[Stored items]
◆ ◆ ◆ ◆

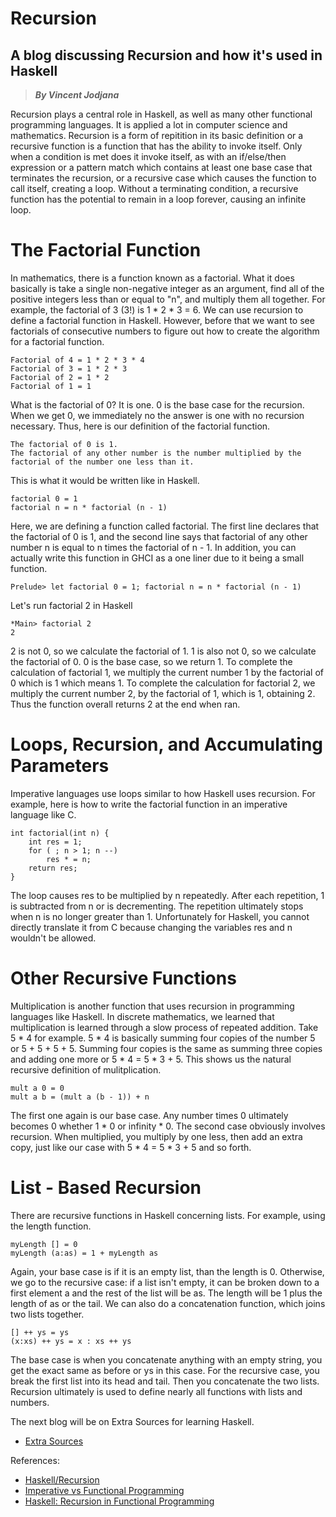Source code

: # Recursion
## A blog discussing Recursion and how it's used in Haskell
> __*By Vincent Jodjana*__

Recursion plays a central role in Haskell, as well as many other functional programming languages. It is applied a lot in computer science and mathematics. Recursion is a form of repitition in its basic definition or a recursive function is a function that has the ability to invoke itself. Only when a condition is met does it invoke itself, as with an if/else/then expression or a pattern match which contains at least one base case that terminates the recursion, or a recursive case which causes the function to call itself, creating a loop. Without a terminating condition, a recursive function has the potential to remain in a loop forever, causing an infinite loop.

# The Factorial Function
In mathematics, there is a function known as a factorial. What it does basically is take a single non-negative integer as an argument, find all of the positive integers less than or equal to "n", and multiply them all together. For example, the factorial of 3 (3!) is 1 * 2 * 3 = 6. We can use recursion to define a factorial function in Haskell. However, before that we want to see factorials of consecutive numbers to figure out how to create the algorithm for a factorial function.

    Factorial of 4 = 1 * 2 * 3 * 4
    Factorial of 3 = 1 * 2 * 3
    Factorial of 2 = 1 * 2
    Factorial of 1 = 1

What is the factorial of 0? It is one. 0 is the base case for the recursion. When we get 0, we immediately no the answer is one with no recursion necessary. Thus, here is our definition of the factorial function.

    The factorial of 0 is 1.
    The factorial of any other number is the number multiplied by the factorial of the number one less than it.

This is what it would be written like in Haskell.

    factorial 0 = 1
    factorial n = n * factorial (n - 1)

Here, we are defining a function called factorial. The first line declares that the factorial of 0 is 1, and the second line says that factorial of any other number n is equal to n times the factorial of n - 1. In addition, you can actually write this function in GHCI as a one liner due to it being a small function.

    Prelude> let factorial 0 = 1; factorial n = n * factorial (n - 1)

Let's run factorial 2 in Haskell

    *Main> factorial 2
    2

2 is not 0, so we calculate the factorial of 1. 1 is also not 0, so we calculate the factorial of 0. 0 is the base case, so we return 1. To complete the calculation of factorial 1, we multiply the current number 1 by the factorial of 0 which is 1 which means 1. To complete the calculation for factorial 2, we multiply the current number 2, by the factorial of 1, which is 1, obtaining 2. Thus the function overall returns 2 at the end when ran.

# Loops, Recursion, and Accumulating Parameters

Imperative languages use loops similar to how Haskell uses recursion. For example, here is how to write the factorial function in an imperative language like C.

    int factorial(int n) {
        int res = 1;
        for ( ; n > 1; n --)
            res * = n;
        return res;
    }

The loop causes res to be multiplied by n repeatedly. After each repetition, 1 is subtracted from n or is decrementing. The repetition ultimately stops when n is no longer greater than 1. Unfortunately for Haskell, you cannot directly translate it from C because changing the variables res and n wouldn't be allowed.

# Other Recursive Functions
Multiplication is another function that uses recursion in programming languages like Haskell. In discrete mathematics, we learned that multiplication is learned through a slow process of repeated addition. Take 5 * 4 for example. 5 * 4 is basically summing four copies of the number 5 or 5 + 5 + 5 + 5. Summing four copies is the same as summing three copies and adding one more or 5 * 4 = 5 * 3 + 5. This shows us the natural recursive definition of mulitplication.

    mult a 0 = 0
    mult a b = (mult a (b - 1)) + n

The first one again is our base case. Any number times 0 ultimately becomes 0 whether 1 * 0 or infinity * 0. The second case obviously involves recursion. When multiplied, you multiply by one less, then add an extra copy, just like our case with 5 * 4 = 5 * 3 + 5 and so forth.

# List - Based Recursion
There are recursive functions in Haskell concerning lists. For example, using the length function.

    myLength [] = 0
    myLength (a:as) = 1 + myLength as

Again, your base case is if it is an empty list, than the length is 0. Otherwise, we go to the recursive case: if a list isn't empty, it can be broken down to a first element a and the rest of the list will be as. The length will be 1 plus the length of as or the tail. We can also do a concatenation function, which joins two lists together.

    [] ++ ys = ys
    (x:xs) ++ ys = x : xs ++ ys

The base case is when you concatenate anything with an empty string, you get the exact same as before or ys in this case. For the recursive case, you break the first list into its head and tail. Then you concatenate the two lists. Recursion ultimately is used to define nearly all functions with lists and numbers.

The next blog will be on Extra Sources for learning Haskell. 
- [Extra Sources](https://github.com/vcjod00/HaskellTutorial/blob/main/blog_8.md)

References:
- [Haskell/Recursion](https://en.wikibooks.org/wiki/Haskell/Recursion)
- [Imperative vs Functional Programming](https://hackmd.io/@alexhkurz/SJKWvna6U)
- [Haskell: Recursion in Functional Programming](https://hackmd.io/@alexhkurz/H1jUka4Gv)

◆ ◆ ◆ ◆

All of the records above should be written out exactly, with the pictures left out.

Source code

: # Recursion
## A blog discussing Recursion and how it's used in Haskell
> __*By Vincent Jodjana*__

Recursion plays a central role in Haskell, as well as many other functional programming languages. It is applied a lot in computer science and mathematics. Recursion is a form of repitition in its basic definition or a recursive function is a function that has the ability to invoke itself. Only when a condition is met does it invoke itself, as with an if/else/then expression or a pattern match which contains at least one base case that terminates the recursion, or a recursive case which causes the function to call itself, creating a loop. Without a terminating condition, a recursive function has the potential to remain in a loop forever, causing an infinite loop.

# The Factorial Function
In mathematics, there is a function known as a factorial. What it does basically is take a single non-negative integer as an argument, find all of the positive integers less than or equal to "n", and multiply them all together. For example, the factorial of 3 (3!) is 1 * 2 * 3 = 6. We can use recursion to define a factorial function in Haskell. However, before that we want to see factorials of consecutive numbers to figure out how to create the algorithm for a factorial function.

    Factorial of 4 = 1 * 2 * 3 * 4
    Factorial of 3 = 1 * 2 * 3
    Factorial of 2 = 1 * 2
    Factorial of 1 = 1

What is the factorial of 0? It is one. 0 is the base case for the recursion. When we get 0, we immediately no the answer is one with no recursion necessary. Thus, here is our definition of the factorial function.

    The factorial of 0 is 1.
    The factorial of any other number is the number multiplied by the factorial of the number one less than it.

This is what it would be written like in Haskell.

    factorial 0 = 1
    factorial n = n * factorial (n - 1)

Here, we are defining a function called factorial. The first line declares that the factorial of 0 is 1, and the second line says that factorial of any other number n is equal to n times the factorial of n - 1. In addition, you can actually write this function in GHCI as a one liner due to it being a small function.

    Prelude> let factorial 0 = 1; factorial n = n * factorial (n - 1)

Let's run factorial 2 in Haskell

    *Main> factorial 2
    2

2 is not 0, so we calculate the factorial of 1. 1 is also not 0, so we calculate the factorial of 0. 0 is the base case, so we return 1. To complete the calculation of factorial 1, we multiply the current number 1 by the factorial of 0 which is 1 which means 1. To complete the calculation for factorial 2, we multiply the current number 2, by the factorial of 1, which is 1, obtaining 2. Thus the function overall returns 2 at the end when ran.

# Loops, Recursion, and Accumulating Parameters

Imperative languages use loops similar to how Haskell uses recursion. For example, here is how to write the factorial function in an imperative language like C.

    int factorial(int n) {
        int res = 1;
        for ( ; n > 1; n --)
            res * = n;
        return res;
    }

The loop causes res to be multiplied by n repeatedly. After each repetition, 1 is subtracted from n or is decrementing. The repetition ultimately stops when n is no longer greater than 1. Unfortunately for Haskell, you cannot directly translate it from C because changing the variables res and n wouldn't be allowed.

# Other Recursive Functions
Multiplication is another function that uses recursion in programming languages like Haskell. In discrete mathematics, we learned that multiplication is learned through a slow process of repeated addition. Take 5 * 4 for example. 5 * 4 is basically summing four copies of the number 5 or 5 + 5 + 5 + 5. Summing four copies is the same as summing three copies and adding one more or 5 * 4 = 5 * 3 + 5. This shows us the natural recursive definition of mulitplication.

    mult a 0 = 0
    mult a b = (mult a (b - 1)) + n

The first one again is our base case. Any number times 0 ultimately becomes 0 whether 1 * 0 or infinity * 0. The second case obviously involves recursion. When multiplied, you multiply by one less, then add an extra copy, just like our case with 5 * 4 = 5 * 3 + 5 and so forth.

# List - Based Recursion
There are recursive functions in Haskell concerning lists. For example, using the length function.

    myLength [] = 0
    myLength (a:as) = 1 + myLength as

Again, your base case is if it is an empty list, than the length is 0. Otherwise, we go to the recursive case: if a list isn't empty, it can be broken down to a first element a and the rest of the list will be as. The length will be 1 plus the length of as or the tail. We can also do a concatenation function, which joins two lists together.

    [] ++ ys = ys
    (x:xs) ++ ys = x : xs ++ ys

The base case is when you concatenate anything with an empty string, you get the exact same as before or ys in this case. For the recursive case, you break the first list into its head and tail. Then you concatenate the two lists. Recursion ultimately is used to define nearly all functions with lists and numbers.

The next blog will be on Extra Sources for learning Haskell. 
- [Extra Sources](https://github.com/vcjod00/HaskellTutorial/blob/main/blog_8.md)

References:
- [Haskell/Recursion](https://en.wikibooks.org/wiki/Haskell/Recursion)
- [Imperative vs Functional Programming](https://hackmd.io/@alexhkurz/SJKWvna6U)
- [Haskell: Recursion in Functional Programming](https://hackmd.io/@alexhkurz/H1jUka4Gv)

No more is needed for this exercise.